If you’re anything like me, the seemingly hundreds of Facebook posts, Instagram photos, and Tweets showing large-acreage native restoration projects are more than unrelatable, they’re unobtainable to someone without land. Or so I thought.
In the Spring of 2015, I had decided to convert a small area of my backyard into a vegetable garden. Growing green beans, tomatoes, peppers, corn, and a few other yummy treats. I picked an area about 350 square feet, oddly shaped but it seemed to make the most sense when estimating sunlight exposure. See I live in a subdivision that was build in the 1970s and by now the trees that were planted, are mature. With my neighbors infamous Bradford Pear, my very large Red Oak & Redbud, and the another neighbor’s Silver Maple, this spot received about 6hrs of sunlight a day. But it’s what I had to work with.
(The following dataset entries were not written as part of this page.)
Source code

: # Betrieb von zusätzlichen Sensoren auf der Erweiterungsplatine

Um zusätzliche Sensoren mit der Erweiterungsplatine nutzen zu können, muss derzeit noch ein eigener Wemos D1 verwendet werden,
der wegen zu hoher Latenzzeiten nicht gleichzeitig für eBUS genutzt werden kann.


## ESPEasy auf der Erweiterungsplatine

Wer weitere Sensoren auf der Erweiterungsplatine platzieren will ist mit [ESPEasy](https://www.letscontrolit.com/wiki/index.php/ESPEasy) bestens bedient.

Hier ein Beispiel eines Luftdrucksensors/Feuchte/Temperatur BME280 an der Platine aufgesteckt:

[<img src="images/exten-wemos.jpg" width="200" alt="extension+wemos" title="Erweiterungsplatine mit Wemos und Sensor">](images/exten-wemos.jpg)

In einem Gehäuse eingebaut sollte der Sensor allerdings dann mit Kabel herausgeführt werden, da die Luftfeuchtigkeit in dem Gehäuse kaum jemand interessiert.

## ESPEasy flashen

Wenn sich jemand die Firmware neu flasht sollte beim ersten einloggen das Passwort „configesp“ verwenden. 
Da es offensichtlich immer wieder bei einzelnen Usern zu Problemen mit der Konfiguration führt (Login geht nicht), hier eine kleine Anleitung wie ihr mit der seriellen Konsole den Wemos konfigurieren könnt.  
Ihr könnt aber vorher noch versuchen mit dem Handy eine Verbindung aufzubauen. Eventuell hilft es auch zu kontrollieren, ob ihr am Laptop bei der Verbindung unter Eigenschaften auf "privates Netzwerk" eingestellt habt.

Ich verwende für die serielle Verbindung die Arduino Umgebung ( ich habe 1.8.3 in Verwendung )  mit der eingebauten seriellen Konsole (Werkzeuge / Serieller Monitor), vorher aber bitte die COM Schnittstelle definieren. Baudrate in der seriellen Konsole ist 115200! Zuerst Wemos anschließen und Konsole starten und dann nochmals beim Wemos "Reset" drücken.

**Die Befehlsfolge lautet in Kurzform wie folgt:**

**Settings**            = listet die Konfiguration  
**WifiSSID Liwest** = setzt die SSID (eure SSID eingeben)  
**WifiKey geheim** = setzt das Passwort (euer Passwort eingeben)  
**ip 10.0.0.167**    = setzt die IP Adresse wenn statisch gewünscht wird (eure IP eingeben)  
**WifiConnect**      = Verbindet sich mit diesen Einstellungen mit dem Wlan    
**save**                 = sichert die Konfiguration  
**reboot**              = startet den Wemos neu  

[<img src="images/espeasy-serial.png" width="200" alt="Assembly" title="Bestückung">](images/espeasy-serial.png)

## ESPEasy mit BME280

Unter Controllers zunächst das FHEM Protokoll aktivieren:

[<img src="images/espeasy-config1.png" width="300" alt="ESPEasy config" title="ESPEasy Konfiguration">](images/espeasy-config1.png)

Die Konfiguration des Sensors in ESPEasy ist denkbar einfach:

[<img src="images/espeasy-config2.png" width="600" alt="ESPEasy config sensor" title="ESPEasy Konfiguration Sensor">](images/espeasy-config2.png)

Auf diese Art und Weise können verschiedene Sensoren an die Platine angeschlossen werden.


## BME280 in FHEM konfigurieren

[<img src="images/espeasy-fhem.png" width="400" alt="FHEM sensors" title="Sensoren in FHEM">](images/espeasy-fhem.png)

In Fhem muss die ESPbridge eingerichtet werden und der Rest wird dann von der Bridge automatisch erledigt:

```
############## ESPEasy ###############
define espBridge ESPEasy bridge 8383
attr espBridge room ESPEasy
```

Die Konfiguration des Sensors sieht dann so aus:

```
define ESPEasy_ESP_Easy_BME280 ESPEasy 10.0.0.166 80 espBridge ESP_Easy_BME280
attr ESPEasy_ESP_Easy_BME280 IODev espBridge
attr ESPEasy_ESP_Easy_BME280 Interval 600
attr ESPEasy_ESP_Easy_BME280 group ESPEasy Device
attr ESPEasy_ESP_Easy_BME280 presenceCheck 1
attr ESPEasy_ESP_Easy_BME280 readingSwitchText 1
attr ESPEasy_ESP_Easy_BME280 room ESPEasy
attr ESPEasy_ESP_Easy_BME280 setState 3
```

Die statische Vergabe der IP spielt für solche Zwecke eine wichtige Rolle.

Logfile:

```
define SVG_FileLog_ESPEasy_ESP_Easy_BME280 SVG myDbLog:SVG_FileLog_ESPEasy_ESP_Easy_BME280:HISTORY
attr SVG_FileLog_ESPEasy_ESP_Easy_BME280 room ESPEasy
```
During my green thumb learning curve, I discovered ‘native landscaping’. A term I had never heard before used to describe using native plants in less than idea growing conditions for other plants, to beautify the space. Seeing as how the Red Oak was shadowing over about 350 square feet of my growing space, I felt like I needed something that was low maintenance & drought tolerant (since most of my time was spent watering vegetables and weeding the area).
I have song birds and hummingbirds utilizing the Prairie Blazing Star that just started to bloom. The Wild Bergamot (BeeBalm) has been proving it’s namesake. And the Partridge Pea is two feet tall and full of yellow blooms. The area is now filled with pollinators, rabbits, chipmunks, squirrels, and deer. An area that was once turf grass, that would puddle during heavy rain events, that struggled to produce vegetables most people have no difficulty growing is now thriving with native plant and animal life. All this is happening in 350 square feet (20′ x 17′). Aside from one or two weeds I’ve pulled this year, I’ve not had to do anything to this area. No water. No fertilizer. No lime. No chemicals. Almost no weed pulling, which I imagine as the plants mature and thicken up, I will not have any weeds to attend to.
It truly is astonishing to witness such a transformation with such a small restoration project. Creating ecological benefits and backyard native landscapes are not mutually exclusive and I’ve learned that.